Plain-text document sources
..........

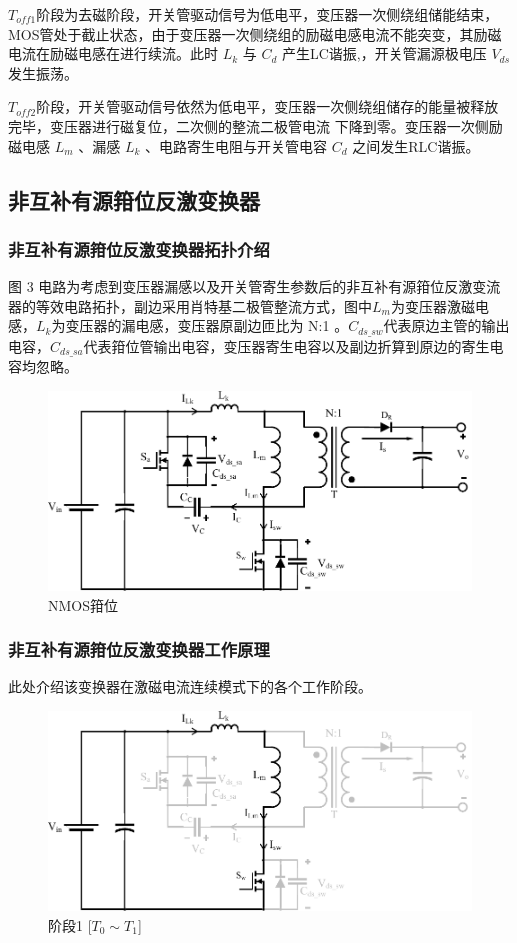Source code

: \documentclass[UTF8]{ctexart}
\numberwithin{equation}{section}
\begin{document}
	$T_{off1}$阶段为去磁阶段，开关管驱动信号为低电平，变压器一次侧绕组储能结束，MOS管处于截止状态，由于变压器一次侧绕组的励磁电感电流不能突变，其励磁电流在励磁电感在进行续流。此时 $L_k$ 与 $C_d$ 产生LC谐振,，开关管漏源极电压 $V_{ds}$ 发生振荡。
	
	$T_{off2}$阶段，开关管驱动信号依然为低电平，变压器一次侧绕组储存的能量被释放完毕，变压器进行磁复位，二次侧的整流二极管电流  下降到零。变压器一次侧励磁电感 $L_m$ 、漏感 $L_k$ 、电路寄生电阻与开关管电容 $C_d$ 之间发生RLC谐振。
	
	
	\subsection{非互补有源箝位反激变换器}
	\subsubsection{非互补有源箝位反激变换器拓扑介绍}	
	图 3 电路为考虑到变压器漏感以及开关管寄生参数后的非互补有源箝位反激变流器的等效电路拓扑，副边采用肖特基二极管整流方式，图中$L_m$为变压器激磁电感，$L_k$为变压器的漏电感，变压器原副边匝比为 N:1 。$C_{ds\_sw}$代表原边主管的输出电容，$C_{ds\_sa}$代表箝位管输出电容，变压器寄生电容以及副边折算到原边的寄生电容均忽略。
	
	\begin{figure}[h]
		\centering
		\includegraphics[scale=0.75]{image/NMOS_Clamp.pdf}
		\caption{NMOS箝位}
	\end{figure}

	\subsubsection{非互补有源箝位反激变换器工作原理}
	此处介绍该变换器在激磁电流连续模式下的各个工作阶段。
	
	\begin{figure}[h]
		\centering
		\includegraphics[scale=0.5]{image/mo1.pdf}
		\caption{阶段1 [$T_0 \sim T_1$]}
	\end{figure}
	
\end{document}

..........

▸ **What is expected**: Lines that contain "includegraphics" should be pulled from the entries above and reported.

▸ **Task solution**:
		\includegraphics[scale=0.75]{image/NMOS_Clamp.pdf}
		\includegraphics[scale=0.5]{image/mo1.pdf}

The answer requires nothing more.